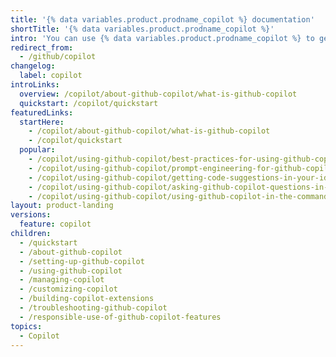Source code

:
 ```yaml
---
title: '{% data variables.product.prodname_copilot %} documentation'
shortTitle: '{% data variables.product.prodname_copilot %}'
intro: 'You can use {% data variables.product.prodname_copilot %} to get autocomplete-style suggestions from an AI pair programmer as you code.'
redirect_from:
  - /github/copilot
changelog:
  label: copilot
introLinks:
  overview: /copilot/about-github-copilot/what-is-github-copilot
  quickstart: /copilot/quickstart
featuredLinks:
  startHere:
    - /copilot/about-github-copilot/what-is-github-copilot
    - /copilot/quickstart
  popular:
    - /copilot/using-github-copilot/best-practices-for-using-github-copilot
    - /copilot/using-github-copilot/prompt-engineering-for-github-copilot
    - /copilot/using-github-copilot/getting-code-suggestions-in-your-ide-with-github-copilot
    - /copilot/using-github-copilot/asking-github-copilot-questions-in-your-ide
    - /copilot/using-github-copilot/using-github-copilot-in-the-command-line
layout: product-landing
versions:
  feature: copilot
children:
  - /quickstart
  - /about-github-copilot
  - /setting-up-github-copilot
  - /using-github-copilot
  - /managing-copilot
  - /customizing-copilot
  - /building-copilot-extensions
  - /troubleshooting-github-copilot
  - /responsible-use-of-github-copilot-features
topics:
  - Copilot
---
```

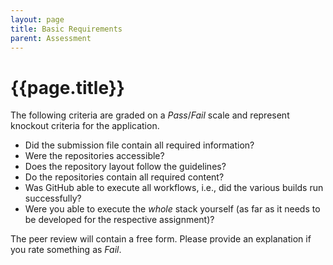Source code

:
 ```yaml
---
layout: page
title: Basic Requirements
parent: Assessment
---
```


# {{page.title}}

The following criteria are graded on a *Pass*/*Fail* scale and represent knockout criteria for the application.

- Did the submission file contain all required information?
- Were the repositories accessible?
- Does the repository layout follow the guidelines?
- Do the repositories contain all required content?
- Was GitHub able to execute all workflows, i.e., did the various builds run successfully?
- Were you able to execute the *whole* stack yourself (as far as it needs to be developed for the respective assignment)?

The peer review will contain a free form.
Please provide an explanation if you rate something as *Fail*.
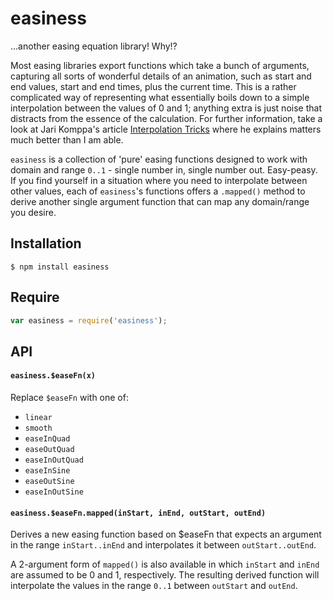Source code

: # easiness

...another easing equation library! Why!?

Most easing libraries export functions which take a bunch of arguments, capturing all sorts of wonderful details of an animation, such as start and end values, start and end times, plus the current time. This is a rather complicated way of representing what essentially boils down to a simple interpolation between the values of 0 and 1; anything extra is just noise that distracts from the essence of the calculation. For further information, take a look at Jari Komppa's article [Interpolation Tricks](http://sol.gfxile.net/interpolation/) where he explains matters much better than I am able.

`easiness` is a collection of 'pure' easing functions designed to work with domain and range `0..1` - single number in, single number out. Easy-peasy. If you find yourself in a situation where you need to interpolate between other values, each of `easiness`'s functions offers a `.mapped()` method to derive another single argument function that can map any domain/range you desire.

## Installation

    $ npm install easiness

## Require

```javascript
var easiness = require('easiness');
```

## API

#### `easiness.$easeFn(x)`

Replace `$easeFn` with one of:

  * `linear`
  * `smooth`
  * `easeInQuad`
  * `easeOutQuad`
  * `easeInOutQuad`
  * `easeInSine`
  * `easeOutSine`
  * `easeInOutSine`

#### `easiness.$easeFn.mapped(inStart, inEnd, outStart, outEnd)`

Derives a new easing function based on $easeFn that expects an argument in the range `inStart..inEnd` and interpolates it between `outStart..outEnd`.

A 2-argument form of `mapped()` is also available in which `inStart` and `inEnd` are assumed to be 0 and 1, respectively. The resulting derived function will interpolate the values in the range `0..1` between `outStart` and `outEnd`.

---*---

## DESCRIPTION OF THE TASK
If a line in the material contains the word "required", copy that line.

## REPLY
- Did the submission file contain all required information?
- Do the repositories contain all required content?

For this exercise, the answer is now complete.